Saved data entries
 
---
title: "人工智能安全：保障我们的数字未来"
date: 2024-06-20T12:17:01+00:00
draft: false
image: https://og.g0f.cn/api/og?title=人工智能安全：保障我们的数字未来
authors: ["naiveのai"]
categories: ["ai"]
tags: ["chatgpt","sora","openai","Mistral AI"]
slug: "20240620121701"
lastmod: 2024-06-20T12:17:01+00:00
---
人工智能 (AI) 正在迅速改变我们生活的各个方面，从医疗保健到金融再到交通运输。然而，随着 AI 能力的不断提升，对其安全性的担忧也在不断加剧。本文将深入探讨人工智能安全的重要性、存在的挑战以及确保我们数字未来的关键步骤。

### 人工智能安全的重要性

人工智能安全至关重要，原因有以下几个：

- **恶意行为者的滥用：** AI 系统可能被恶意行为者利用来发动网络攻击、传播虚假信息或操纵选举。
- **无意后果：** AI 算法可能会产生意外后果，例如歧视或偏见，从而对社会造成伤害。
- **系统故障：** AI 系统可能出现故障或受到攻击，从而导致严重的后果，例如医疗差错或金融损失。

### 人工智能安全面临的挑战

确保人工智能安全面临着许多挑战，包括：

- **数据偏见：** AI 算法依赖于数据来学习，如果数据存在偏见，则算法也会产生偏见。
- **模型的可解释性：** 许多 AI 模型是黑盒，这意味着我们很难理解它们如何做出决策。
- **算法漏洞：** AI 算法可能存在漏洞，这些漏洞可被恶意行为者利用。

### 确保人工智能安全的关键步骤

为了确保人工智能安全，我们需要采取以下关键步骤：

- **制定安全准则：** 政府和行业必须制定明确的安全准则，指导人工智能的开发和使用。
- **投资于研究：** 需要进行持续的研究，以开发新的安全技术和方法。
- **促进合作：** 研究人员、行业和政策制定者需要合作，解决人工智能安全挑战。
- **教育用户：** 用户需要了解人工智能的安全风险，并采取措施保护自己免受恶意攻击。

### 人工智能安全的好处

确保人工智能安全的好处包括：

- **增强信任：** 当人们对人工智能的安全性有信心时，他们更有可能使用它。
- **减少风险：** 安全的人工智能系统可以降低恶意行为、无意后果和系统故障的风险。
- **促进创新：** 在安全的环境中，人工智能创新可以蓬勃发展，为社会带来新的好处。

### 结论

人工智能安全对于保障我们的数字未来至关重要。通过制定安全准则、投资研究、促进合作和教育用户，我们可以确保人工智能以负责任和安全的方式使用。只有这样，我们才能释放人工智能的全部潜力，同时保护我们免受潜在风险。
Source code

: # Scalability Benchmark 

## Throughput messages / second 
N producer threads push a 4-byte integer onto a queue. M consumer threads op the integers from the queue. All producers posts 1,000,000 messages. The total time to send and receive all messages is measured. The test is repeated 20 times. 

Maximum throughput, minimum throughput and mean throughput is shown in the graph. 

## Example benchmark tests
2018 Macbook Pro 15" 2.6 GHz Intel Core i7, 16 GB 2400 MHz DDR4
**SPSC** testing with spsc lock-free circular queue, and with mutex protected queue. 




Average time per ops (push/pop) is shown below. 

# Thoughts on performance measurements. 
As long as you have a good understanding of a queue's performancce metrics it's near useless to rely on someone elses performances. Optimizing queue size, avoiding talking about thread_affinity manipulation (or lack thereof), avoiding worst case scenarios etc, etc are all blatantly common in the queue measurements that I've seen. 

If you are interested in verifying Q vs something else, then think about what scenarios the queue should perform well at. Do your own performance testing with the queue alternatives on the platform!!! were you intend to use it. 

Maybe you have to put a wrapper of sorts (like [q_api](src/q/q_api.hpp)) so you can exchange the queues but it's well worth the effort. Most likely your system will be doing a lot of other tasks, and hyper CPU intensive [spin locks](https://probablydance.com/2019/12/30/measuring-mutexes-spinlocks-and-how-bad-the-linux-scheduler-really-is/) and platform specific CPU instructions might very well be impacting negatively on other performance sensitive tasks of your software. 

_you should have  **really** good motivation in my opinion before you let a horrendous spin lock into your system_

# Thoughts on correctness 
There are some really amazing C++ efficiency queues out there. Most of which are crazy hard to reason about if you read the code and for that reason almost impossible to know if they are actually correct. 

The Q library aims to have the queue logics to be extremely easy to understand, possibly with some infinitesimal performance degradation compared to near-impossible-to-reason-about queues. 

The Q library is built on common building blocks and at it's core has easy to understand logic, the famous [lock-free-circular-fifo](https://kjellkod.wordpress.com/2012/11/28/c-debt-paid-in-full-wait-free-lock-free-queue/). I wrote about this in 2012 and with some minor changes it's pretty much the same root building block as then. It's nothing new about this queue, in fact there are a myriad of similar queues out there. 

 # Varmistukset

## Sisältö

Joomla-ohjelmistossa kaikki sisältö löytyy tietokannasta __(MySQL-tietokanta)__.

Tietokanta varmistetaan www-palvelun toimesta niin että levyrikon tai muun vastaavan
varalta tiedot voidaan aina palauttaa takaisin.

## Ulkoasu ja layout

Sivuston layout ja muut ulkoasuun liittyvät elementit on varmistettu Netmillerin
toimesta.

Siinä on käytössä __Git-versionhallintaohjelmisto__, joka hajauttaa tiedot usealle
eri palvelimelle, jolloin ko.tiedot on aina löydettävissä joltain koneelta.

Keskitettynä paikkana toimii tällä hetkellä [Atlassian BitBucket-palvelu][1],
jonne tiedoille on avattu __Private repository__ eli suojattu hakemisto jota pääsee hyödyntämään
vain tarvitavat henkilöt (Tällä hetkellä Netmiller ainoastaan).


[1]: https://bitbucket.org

#### DESCRIPTION OF THE TASK:
Find each line in the records that contains the string "good", then say how many there are and nothing else.

#### ANSWER FOR THE TASK:
2